What Does the Extension of the Priesthood to Blacks Teach Us About Changes in Church Practice?

         Certainly the priesthood extension was a monumental change for the Church. It represented a major shift in the way things were done. Unfortunately, because of this, some use this as a precedent to base hopes on the extension of the priesthood to women, or the acceptance of gay marriage. Should the 1978 priesthood extension give hope to such causes?

         The reader should keep in mind that there are crucial differences between the 1978 revelation and the agendas of ordaining women and gay marriage. They are:

  1. Withholding and then extending the priesthood to blacks made sense according to what was written in the scriptures,
  2. Promises were given by prophets about the future extension of the priesthood to the blacks. No such promise was given to women to receive the priesthood, or for homosexuals to be justified in their sin.
  3. The extension of the priesthood to the blacks was merely a fulfillment of a missing piece to the Gospel plan, before it was to march forward in worldwide strength. The giving of priesthood to women or acceptance of homosexuality, however, would consist of a marked and dramatic shift in fundamental doctrines of the Church – a fundamental re-design of the Gospel plan – rather than simply an expansion of its existing efforts.

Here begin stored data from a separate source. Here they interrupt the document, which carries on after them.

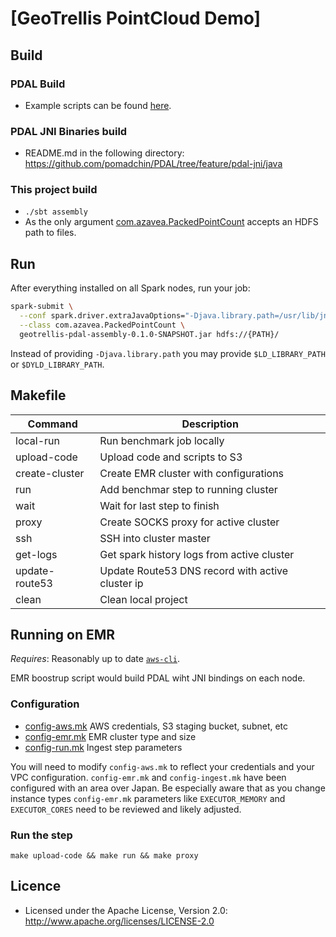 # [GeoTrellis PointCloud Demo]

## Build

### PDAL Build
 * Example scripts can be found [here](./scripts/other).

### PDAL JNI Binaries build
 * README.md in the following directory: https://github.com/pomadchin/PDAL/tree/feature/pdal-jni/java

### This project build
 * `./sbt assembly`
 * As the only argument [com.azavea.PackedPointCount](https://github.com/pomadchin/geotrellis-pdal-benchmark/blob/master/src/main/scala/com/azavea/PackedPointCount.scala) accepts an HDFS path to files.

## Run

After everything installed on all Spark nodes, run your job:

```bash
spark-submit \
  --conf spark.driver.extraJavaOptions="-Djava.library.path=/usr/lib/jni/" \
  --class com.azavea.PackedPointCount \
  geotrellis-pdal-assembly-0.1.0-SNAPSHOT.jar hdfs://{PATH}/
```

Instead of providing `-Djava.library.path` you may provide `$LD_LIBRARY_PATH` or `$DYLD_LIBRARY_PATH`.

## Makefile

| Command          | Description
|------------------|------------------------------------------------------------|
|local-run         |Run benchmark job locally                                   |
|upload-code       |Upload code and scripts to S3                               |
|create-cluster    |Create EMR cluster with configurations                      |
|run               |Add benchmar step to running cluster                        |
|wait              |Wait for last step to finish                                |
|proxy             |Create SOCKS proxy for active cluster                       |
|ssh               |SSH into cluster master                                     |
|get-logs          |Get spark history logs from active cluster                  |
|update-route53    |Update Route53 DNS record with active cluster ip            |
|clean             |Clean local project                                         |


## Running on EMR

_Requires_: Reasonably up to date [`aws-cli`](https://aws.amazon.com/cli/).

EMR boostrup script would build PDAL wiht JNI bindings on each node.

### Configuration

 - [config-aws.mk](./config-aws.mk) AWS credentials, S3 staging bucket, subnet, etc
 - [config-emr.mk](./config-emr.mk) EMR cluster type and size
 - [config-run.mk](./config-run.mk) Ingest step parameters

You will need to modify `config-aws.mk` to reflect your credentials and your VPC configuration. `config-emr.mk` and `config-ingest.mk` have been configured with an area over Japan. Be especially aware that as you change instance types `config-emr.mk` parameters like `EXECUTOR_MEMORY` and `EXECUTOR_CORES` need to be reviewed and likely adjusted.

### Run the step

```
make upload-code && make run && make proxy
```

## Licence

* Licensed under the Apache License, Version 2.0: http://www.apache.org/licenses/LICENSE-2.0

         Those who place such vain and evil hopes on the 1978 revelation are mistaken and gravely misunderstand the Gospel plan. They “do err, not knowing the scriptures, nor the power of God” (Matt. 22:29).


         In conclusion to the lengthy discussion of this article, the blacks are most definitely the seed of Cain. This is overwhelmingly demonstrated from the scriptures and the teachings of the prophets. As well, the priesthood restriction was God’s will and was doctrinally-based, and not merely a matter of administrative policy or the result of racist attitudes. Those who would argue otherwise have placed themselves in a difficult doctrinal position, wherein they cannot trust the prophets. They then disregard any and every teaching from the prophets that they find personally distasteful, and thereby set themselves up as prophets over and above the true ones.

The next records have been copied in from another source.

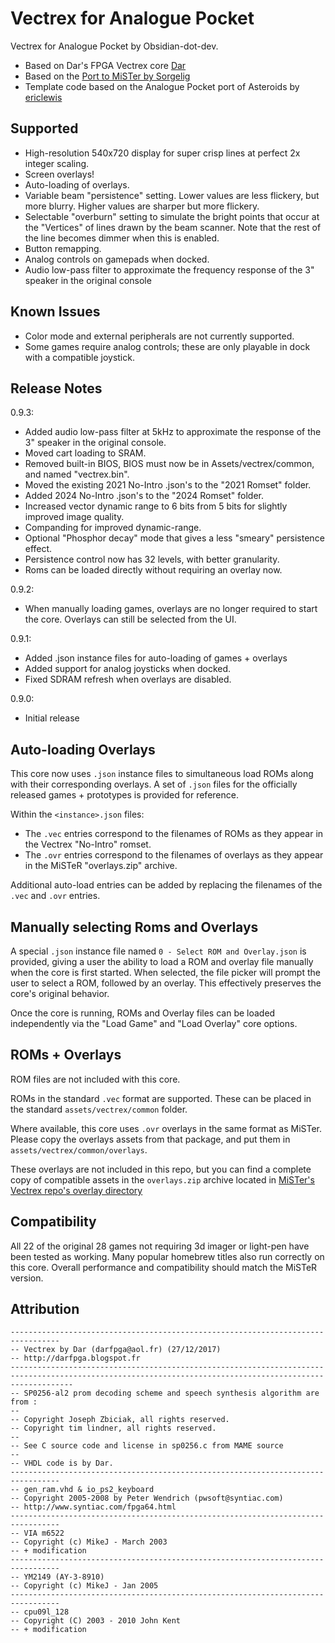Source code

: # Vectrex for Analogue Pocket

Vectrex for Analogue Pocket by Obsidian-dot-dev.

+ Based on Dar's FPGA Vectrex core [Dar](https://darfpga.blogspot.com/)
+ Based on the [Port to MiSTer by Sorgelig](https://github.com/MiSTer-devel/Vectrex_MiSTer)
+ Template code based on the Analogue Pocket port of Asteroids by [ericlewis](https://github.com/ericlewis/openfpga-asteroids)

## Supported

+ High-resolution 540x720 display for super crisp lines at perfect 2x integer scaling.
+ Screen overlays!
+ Auto-loading of overlays.
+ Variable beam "persistence" setting.  Lower values are less flickery, but more blurry.  Higher values are sharper but more flickery.
+ Selectable "overburn" setting to simulate the bright points that occur at the "Vertices" of lines drawn by the beam scanner.  Note that the rest of the line becomes dimmer when this is enabled.
+ Button remapping.
+ Analog controls on gamepads when docked.
+ Audio low-pass filter to approximate the frequency response of the 3" speaker in the original console

## Known Issues

+ Color mode and external peripherals are not currently supported.
+ Some games require analog controls; these are only playable in dock with a compatible joystick.

## Release Notes

0.9.3:
+ Added audio low-pass filter at 5kHz to approximate the response of the 3" speaker in the original console.
+ Moved cart loading to SRAM.
+ Removed built-in BIOS, BIOS must now be in Assets/vectrex/common, and named "vectrex.bin".
+ Moved the existing 2021 No-Intro .json's to the "2021 Romset" folder.
+ Added 2024 No-Intro .json's to the "2024 Romset" folder.
+ Increased vector dynamic range to 6 bits from 5 bits for slightly improved image quality.
+ Companding for improved dynamic-range.
+ Optional "Phosphor decay" mode that gives a less "smeary" persistence effect.
+ Persistence control now has 32 levels, with better granularity.
+ Roms can be loaded directly without requiring an overlay now.

0.9.2:
+ When manually loading games, overlays are no longer required to start the core.  Overlays can still be selected from the UI.

0.9.1:
+ Added .json instance files for auto-loading of games + overlays
+ Added support for analog joysticks when docked.
+ Fixed SDRAM refresh when overlays are disabled.

0.9.0:
+ Initial release

## Auto-loading Overlays

This core now uses `.json` instance files to simultaneous load ROMs along with their corresponding overlays.  A set of `.json` files for the officially released games + prototypes is provided for reference.

Within the `<instance>.json` files:
+ The `.vec` entries correspond to the filenames of ROMs as they appear in the Vectrex "No-Intro" romset.
+ The `.ovr` entries correspond to the filenames of overlays as they appear in the MiSTeR "overlays.zip" archive.

Additional auto-load entries can be added by replacing the filenames of the `.vec` and `.ovr` entries. 

## Manually selecting Roms and Overlays

A special `.json` instance file named `0 - Select ROM and Overlay.json` is provided, giving a user the ability to load a ROM and overlay file manually when the core is first started.  When selected, the file picker will prompt the user to select a ROM, followed by an overlay.  This effectively preserves the core's original behavior.

Once the core is running, ROMs and Overlay files can be loaded independently via the "Load Game" and "Load Overlay" core options.

## ROMs + Overlays

ROM files are not included with this core.

ROMs in the standard `.vec` format are supported.  These can be placed in the standard `assets/vectrex/common` folder.

Where available, this core uses `.ovr` overlays in the same format as MiSTer.  Please copy the overlays assets from that package, and put them in `assets/vectrex/common/overlays`.   

These overlays are not included in this repo, but you can find a complete copy of compatible assets in the `overlays.zip` archive located in [MiSTer's Vectrex repo's overlay directory](https://github.com/MiSTer-devel/Vectrex_MiSTer/tree/master/overlays)

## Compatibility

All 22 of the original 28 games not requiring 3d imager or light-pen have been tested as working.  Many popular homebrew titles also run correctly on this core.  Overall performance and compatibility should match the MiSTeR version.

## Attribution

```
---------------------------------------------------------------------------------
-- Vectrex by Dar (darfpga@aol.fr) (27/12/2017)
-- http://darfpga.blogspot.fr
----------------------------------------------------------------------------------------------------------------------------------------------------------
-- SP0256-al2 prom decoding scheme and speech synthesis algorithm are from :
--
-- Copyright Joseph Zbiciak, all rights reserved.
-- Copyright tim lindner, all rights reserved.
--
-- See C source code and license in sp0256.c from MAME source
--
-- VHDL code is by Dar.
---------------------------------------------------------------------------------
-- gen_ram.vhd & io_ps2_keyboard
-- Copyright 2005-2008 by Peter Wendrich (pwsoft@syntiac.com)
-- http://www.syntiac.com/fpga64.html
---------------------------------------------------------------------------------
-- VIA m6522
-- Copyright (c) MikeJ - March 2003
-- + modification
---------------------------------------------------------------------------------
-- YM2149 (AY-3-8910)
-- Copyright (c) MikeJ - Jan 2005
---------------------------------------------------------------------------------
-- cpu09l_128
-- Copyright (C) 2003 - 2010 John Kent
-- + modification
```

         Of course, we cannot be too dogmatic about the specific reasons behind the priesthood ban. It is a great unknown in our religion. However, we do know, as the First Presidency stated in 1949, that the reason was rooted somehow in the preexistence. However, this does not mean that blacks were less valiant in the preexistence, as the Church has since formally disavowed such a theory in its “Race and the Priesthood” article. Some other factor stemming from the preexistent life is likely responsible, therefore.

         We know that God loves all his children, of every race and creed. This is indisputable. No one who correctly understands the character of God could ever think otherwise. And so we know that the priesthood restriction was not the result of God’s lack of tender feelings towards his black children. Also, since God loves his children and communicates his will to them through prophets, it is unthinkable that he would let such a thing as the priesthood ban persist if it were a “mistake” or simple “bigotry.” God is closer than that to his prophets, and more concerned for the human race, than for that blasphemous theory to hold any weight. 

         The lineage of the blacks and the priesthood ban were all parts of God’s eternal plan for his children. We don’t know all of the details or reasons behind the way things are done, but we know that God’s plan is designed for the ultimate good of his children. In God’s own time, all of his worthy children can receive the blessings for which they are entitled.